From 45c6c535b179e25cd8a245a209b2eddd2353c686 Mon Sep 17 00:00:00 2001
From: Travis Addair <travis@predibase.com>
Date: Mon, 4 Nov 2024 09:26:44 -0800
Subject: [PATCH 69/76] Docker test

---
 .github/workflows/build.yaml | 2 +-
 1 file changed, 1 insertion(+), 1 deletion(-)

diff --git a/.github/workflows/build.yaml b/.github/workflows/build.yaml
index 50836f6ce..2120004db 100644
--- a/.github/workflows/build.yaml
+++ b/.github/workflows/build.yaml
@@ -70,7 +70,7 @@ jobs:
           images: |
             ghcr.io/predibase/lorax
           tags: |
-            type=raw,value=optimizations-7,enable=${{ github.ref == 'refs/heads/optimizations' }}
+            type=raw,value=optimizations-8,enable=${{ github.ref == 'refs/heads/optimizations' }}
 
       - name: Create a hash from tags
         env:

From 3ad4d66e6d493da2367f47316f7bf4b51f9002a7 Mon Sep 17 00:00:00 2001
From: Travis Addair <travis@predibase.com>
Date: Mon, 4 Nov 2024 12:10:32 -0800
Subject: [PATCH 70/76] Remove register

---
 router/src/infer.rs  | 14 --------------
 router/src/queue.rs  |  7 -------
 router/src/server.rs |  5 -----
 3 files changed, 26 deletions(-)

diff --git a/router/src/infer.rs b/router/src/infer.rs
index af693ecf0..0dbec8557 100644
--- a/router/src/infer.rs
+++ b/router/src/infer.rs
@@ -408,14 +408,9 @@ impl Infer {
         let mut result_start = None;
         let mut result_queued = None;
 
-        let mut id = None;
-
         // Iterate on stream
         while let Some(response) = stream.next().await {
             match response? {
-                InferStreamResponse::Register { id_val } => {
-                    id = Some(id_val);
-                }
                 // Add prefill tokens
                 InferStreamResponse::Prefill {
                     tokens,
@@ -569,9 +564,6 @@ impl Infer {
         let mut stream = UnboundedReceiverStream::new(response_rx);
         while let Some(response) = stream.next().await {
             match response? {
-                InferStreamResponse::Register { .. } => {
-                    tracing::error!("Received a Register message in embed.

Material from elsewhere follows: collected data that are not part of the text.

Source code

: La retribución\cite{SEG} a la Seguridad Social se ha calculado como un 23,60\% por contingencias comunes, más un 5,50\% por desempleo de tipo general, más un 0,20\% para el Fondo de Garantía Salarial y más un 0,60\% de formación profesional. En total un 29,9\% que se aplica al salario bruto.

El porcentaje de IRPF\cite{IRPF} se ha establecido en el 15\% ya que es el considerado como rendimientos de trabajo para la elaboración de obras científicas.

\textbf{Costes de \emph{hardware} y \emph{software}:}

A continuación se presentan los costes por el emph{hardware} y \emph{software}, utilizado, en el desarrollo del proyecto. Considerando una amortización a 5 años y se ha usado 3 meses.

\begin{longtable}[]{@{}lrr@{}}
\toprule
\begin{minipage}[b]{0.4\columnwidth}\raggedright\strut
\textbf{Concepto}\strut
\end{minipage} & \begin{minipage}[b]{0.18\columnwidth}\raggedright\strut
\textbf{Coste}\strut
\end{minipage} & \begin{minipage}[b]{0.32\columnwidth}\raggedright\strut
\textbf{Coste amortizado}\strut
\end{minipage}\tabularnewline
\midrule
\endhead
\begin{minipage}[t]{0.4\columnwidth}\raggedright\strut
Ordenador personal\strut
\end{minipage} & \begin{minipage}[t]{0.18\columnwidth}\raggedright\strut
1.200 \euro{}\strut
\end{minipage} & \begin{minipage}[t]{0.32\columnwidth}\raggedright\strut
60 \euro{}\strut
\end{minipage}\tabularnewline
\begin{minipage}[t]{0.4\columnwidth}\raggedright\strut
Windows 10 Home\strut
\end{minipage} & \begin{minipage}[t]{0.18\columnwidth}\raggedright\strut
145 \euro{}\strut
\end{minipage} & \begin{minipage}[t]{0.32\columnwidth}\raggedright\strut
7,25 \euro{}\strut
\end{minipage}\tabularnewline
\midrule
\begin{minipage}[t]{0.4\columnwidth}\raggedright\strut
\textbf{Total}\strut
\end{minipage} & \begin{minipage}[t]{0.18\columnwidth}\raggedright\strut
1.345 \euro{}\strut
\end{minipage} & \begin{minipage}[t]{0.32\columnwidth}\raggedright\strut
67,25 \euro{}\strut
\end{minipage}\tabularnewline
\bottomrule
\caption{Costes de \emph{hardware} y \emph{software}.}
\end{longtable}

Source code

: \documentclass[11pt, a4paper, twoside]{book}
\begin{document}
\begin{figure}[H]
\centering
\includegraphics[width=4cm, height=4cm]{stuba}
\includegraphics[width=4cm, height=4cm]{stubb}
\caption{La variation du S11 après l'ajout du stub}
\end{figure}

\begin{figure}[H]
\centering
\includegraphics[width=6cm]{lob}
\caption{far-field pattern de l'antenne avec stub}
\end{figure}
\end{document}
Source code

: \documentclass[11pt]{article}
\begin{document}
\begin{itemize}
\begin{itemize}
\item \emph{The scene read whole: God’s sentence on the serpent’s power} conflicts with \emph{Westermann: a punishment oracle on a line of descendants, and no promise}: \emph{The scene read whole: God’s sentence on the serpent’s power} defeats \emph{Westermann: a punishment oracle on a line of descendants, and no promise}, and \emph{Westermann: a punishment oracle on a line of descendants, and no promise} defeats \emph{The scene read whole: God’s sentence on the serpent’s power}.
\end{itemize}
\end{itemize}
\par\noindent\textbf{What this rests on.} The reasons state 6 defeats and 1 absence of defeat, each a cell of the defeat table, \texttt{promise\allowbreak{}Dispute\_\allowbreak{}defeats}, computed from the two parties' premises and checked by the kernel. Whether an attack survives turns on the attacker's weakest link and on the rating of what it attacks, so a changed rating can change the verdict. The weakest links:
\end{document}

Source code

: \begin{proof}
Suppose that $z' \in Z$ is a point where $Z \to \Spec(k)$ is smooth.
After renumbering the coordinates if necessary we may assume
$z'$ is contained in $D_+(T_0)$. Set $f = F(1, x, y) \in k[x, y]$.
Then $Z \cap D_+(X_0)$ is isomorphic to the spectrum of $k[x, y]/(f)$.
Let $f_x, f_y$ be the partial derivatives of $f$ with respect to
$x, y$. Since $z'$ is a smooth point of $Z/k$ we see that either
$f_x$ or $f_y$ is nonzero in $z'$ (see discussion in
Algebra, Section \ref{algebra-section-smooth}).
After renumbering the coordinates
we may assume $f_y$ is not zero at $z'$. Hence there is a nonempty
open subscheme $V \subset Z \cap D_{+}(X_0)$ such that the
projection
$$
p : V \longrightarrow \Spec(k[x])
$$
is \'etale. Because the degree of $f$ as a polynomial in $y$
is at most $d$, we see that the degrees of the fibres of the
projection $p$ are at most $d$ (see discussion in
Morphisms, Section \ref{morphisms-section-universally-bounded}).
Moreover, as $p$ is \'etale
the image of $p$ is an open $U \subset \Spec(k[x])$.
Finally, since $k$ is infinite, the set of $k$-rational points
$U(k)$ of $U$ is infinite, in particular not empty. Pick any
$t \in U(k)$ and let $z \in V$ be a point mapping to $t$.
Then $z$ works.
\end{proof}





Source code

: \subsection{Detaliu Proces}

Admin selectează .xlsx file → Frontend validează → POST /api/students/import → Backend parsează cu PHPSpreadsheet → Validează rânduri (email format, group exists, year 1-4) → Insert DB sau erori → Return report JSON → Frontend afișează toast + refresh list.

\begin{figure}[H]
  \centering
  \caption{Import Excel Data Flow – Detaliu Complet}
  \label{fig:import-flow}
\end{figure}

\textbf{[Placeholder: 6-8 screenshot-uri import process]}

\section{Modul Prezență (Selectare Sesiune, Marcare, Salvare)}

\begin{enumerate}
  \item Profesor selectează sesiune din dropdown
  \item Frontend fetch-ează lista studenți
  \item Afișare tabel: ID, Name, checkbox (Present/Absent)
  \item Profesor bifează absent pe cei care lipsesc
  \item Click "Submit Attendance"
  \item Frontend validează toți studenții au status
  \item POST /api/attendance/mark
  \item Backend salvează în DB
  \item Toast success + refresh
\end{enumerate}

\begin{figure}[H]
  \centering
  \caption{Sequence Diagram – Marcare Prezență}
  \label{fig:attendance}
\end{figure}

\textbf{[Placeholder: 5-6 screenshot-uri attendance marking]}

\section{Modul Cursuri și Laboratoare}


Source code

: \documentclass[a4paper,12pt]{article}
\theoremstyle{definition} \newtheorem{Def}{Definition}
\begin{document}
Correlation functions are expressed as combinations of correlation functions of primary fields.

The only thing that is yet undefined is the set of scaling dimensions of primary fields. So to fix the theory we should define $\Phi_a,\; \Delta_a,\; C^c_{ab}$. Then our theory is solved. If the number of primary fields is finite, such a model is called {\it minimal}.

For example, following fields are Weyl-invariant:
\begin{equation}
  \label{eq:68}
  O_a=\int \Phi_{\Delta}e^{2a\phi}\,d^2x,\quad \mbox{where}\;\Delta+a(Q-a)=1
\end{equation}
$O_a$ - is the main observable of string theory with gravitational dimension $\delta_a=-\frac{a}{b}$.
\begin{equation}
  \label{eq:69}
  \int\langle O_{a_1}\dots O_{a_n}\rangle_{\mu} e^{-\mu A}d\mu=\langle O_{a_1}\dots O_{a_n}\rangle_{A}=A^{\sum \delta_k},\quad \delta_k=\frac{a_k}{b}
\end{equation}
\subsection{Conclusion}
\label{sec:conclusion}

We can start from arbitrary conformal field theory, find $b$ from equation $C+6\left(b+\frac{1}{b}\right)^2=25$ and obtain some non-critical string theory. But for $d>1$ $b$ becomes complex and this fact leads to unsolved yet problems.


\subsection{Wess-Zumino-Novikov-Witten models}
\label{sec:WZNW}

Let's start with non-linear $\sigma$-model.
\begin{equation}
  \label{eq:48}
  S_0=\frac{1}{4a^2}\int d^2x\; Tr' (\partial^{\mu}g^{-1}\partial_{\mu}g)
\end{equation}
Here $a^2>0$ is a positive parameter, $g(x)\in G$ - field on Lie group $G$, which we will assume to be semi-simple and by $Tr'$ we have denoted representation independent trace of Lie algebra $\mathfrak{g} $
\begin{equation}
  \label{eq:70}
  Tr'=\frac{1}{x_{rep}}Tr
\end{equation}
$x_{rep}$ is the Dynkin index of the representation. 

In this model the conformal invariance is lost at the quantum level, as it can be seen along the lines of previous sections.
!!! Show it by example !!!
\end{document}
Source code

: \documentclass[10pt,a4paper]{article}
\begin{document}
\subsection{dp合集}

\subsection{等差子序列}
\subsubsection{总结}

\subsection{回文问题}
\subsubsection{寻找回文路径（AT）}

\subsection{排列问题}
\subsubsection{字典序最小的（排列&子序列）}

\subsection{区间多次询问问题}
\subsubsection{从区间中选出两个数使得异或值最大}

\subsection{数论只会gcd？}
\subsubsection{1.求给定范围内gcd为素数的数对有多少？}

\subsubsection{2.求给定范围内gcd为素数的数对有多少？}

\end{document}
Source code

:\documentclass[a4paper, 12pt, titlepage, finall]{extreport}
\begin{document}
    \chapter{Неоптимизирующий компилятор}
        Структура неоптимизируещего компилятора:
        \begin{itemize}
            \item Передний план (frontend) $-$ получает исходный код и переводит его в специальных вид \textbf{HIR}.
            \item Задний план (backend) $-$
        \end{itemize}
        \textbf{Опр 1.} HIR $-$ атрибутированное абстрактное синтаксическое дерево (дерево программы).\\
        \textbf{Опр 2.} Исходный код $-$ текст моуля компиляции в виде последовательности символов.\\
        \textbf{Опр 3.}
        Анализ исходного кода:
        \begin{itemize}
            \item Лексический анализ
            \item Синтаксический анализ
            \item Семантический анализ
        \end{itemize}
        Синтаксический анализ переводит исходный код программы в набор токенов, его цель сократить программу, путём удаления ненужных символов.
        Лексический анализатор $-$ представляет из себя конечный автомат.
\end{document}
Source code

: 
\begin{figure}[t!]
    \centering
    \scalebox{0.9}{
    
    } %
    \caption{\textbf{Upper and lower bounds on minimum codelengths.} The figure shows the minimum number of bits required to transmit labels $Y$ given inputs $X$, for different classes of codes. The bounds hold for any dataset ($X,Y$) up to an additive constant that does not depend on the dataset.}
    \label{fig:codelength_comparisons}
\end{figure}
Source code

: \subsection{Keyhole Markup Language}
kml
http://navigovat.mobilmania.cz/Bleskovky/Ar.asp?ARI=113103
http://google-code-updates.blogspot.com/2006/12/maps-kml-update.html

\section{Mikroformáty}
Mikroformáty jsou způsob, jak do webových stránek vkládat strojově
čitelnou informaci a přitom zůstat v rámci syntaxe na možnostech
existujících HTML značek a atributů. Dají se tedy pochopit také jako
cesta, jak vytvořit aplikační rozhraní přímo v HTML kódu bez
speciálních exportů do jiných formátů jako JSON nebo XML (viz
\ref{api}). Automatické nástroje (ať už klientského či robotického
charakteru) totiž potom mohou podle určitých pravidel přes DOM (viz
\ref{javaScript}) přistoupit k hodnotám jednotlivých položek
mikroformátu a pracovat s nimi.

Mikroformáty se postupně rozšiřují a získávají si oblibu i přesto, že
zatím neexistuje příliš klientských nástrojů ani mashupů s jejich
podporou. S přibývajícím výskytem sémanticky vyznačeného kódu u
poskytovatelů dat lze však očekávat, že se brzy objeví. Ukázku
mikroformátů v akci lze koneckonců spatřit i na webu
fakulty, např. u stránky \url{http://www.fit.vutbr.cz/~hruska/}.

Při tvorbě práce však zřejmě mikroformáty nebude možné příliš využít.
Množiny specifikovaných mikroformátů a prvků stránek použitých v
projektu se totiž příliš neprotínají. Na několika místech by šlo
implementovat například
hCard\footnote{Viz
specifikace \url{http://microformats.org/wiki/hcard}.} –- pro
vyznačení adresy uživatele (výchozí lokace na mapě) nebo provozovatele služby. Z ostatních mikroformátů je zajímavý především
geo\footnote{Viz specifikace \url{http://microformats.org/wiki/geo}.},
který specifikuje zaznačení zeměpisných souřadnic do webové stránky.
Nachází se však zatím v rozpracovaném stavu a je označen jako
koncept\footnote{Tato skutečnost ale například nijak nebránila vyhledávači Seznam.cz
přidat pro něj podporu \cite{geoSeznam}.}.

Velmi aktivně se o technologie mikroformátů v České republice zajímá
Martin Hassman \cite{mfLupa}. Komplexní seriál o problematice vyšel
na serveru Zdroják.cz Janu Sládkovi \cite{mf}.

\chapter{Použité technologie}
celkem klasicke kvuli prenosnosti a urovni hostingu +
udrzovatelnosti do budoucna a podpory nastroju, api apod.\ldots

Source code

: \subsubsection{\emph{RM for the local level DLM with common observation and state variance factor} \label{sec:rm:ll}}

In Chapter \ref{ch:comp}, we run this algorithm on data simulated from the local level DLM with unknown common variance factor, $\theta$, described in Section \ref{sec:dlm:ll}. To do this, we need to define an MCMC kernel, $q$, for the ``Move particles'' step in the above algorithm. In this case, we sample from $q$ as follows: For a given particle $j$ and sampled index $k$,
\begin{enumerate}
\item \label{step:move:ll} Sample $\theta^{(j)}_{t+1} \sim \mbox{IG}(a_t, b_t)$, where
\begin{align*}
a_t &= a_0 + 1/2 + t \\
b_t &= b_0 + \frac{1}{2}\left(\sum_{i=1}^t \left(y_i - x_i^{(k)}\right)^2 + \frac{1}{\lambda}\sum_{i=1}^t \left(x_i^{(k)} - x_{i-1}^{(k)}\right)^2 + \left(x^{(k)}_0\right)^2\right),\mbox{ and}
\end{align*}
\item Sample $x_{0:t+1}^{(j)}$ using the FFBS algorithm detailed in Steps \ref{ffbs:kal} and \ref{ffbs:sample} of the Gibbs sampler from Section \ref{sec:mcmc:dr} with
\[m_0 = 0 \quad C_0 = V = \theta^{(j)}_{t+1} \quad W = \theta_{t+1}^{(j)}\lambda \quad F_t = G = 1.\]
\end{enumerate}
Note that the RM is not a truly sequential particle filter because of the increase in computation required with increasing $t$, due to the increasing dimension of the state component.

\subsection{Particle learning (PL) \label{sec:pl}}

This is a bug.");
-                }
                 // Add prefill tokens
                 InferStreamResponse::Prefill { .. } => {
                     tracing::error!("Received a Prefill message in embed. This is a bug.");
@@ -675,9 +667,6 @@ impl Infer {
         let mut stream = UnboundedReceiverStream::new(response_rx);
         while let Some(response) = stream.next().await {
             match response? {
-                InferStreamResponse::Register { .. } => {
-                    tracing::error!("Received a Register message in classify. This is a bug.");
-                }
                 // Add prefill tokens
                 InferStreamResponse::Prefill { .. } => {
                     tracing::error!("Received a Prefill message in classify. This is a bug.");
@@ -1508,9 +1497,6 @@ fn send_errors(error: ClientError, entries: &mut IntMap<u64, Entry>) {
 #[derive(Debug)]
 pub(crate) enum InferStreamResponse {
     // Optional first message
-    Register {
-        id_val: u64,
-    },
     Prefill {
         tokens: Option<PrefillTokens>,
         tokens_length: u32,
diff --git a/router/src/queue.rs b/router/src/queue.rs
index 04e13cd9f..2a51d2779 100644
--- a/router/src/queue.rs
+++ b/router/src/queue.rs
@@ -74,11 +74,6 @@ impl QueueState {
         let queue_span = info_span!(parent: &entry.span, "queued");
         entry.temp_span = Some(queue_span);
 
-        entry
-            .response_tx
-            .send(Ok(InferStreamResponse::Register { id_val: entry_id }))
-            .unwrap();
-
         // Push entry in the queue
         self.entries.push_back((entry_id, entry));
     }
@@ -223,8 +218,6 @@ impl AdapterQueuesState {
         queue.append(self.next_id, entry);
         self.next_id += 1;
 
-        tracing::info!("append entry id={:?} adapter={:?}", id, adapter.index());
-
         return download;
     }
 
diff --git a/router/src/server.rs b/router/src/server.rs
index 048ddb860..011b509e1 100644
--- a/router/src/server.rs
+++ b/router/src/server.rs
@@ -1062,11 +1062,6 @@ async fn generate_stream_with_callback(
                             match response {
                                 Ok(response) => {
                                     match response {
-                                        InferStreamResponse::Register {
-                                            ..
-                                        } => {
-                                            // Register is ignored
-                                        }
                                         // Prefill is ignored
                                         InferStreamResponse::Prefill {
                                             tokens_length,

From b45c219d524388b08b76da95340dda63cdfbb274 Mon Sep 17 00:00:00 2001
From: Travis Addair <travis@predibase.com>
Date: Mon, 4 Nov 2024 12:10:50 -0800
Subject: [PATCH 71/76] Revert docker

---
 .github/workflows/build.yaml | 6 ++++--
 1 file changed, 4 insertions(+), 2 deletions(-)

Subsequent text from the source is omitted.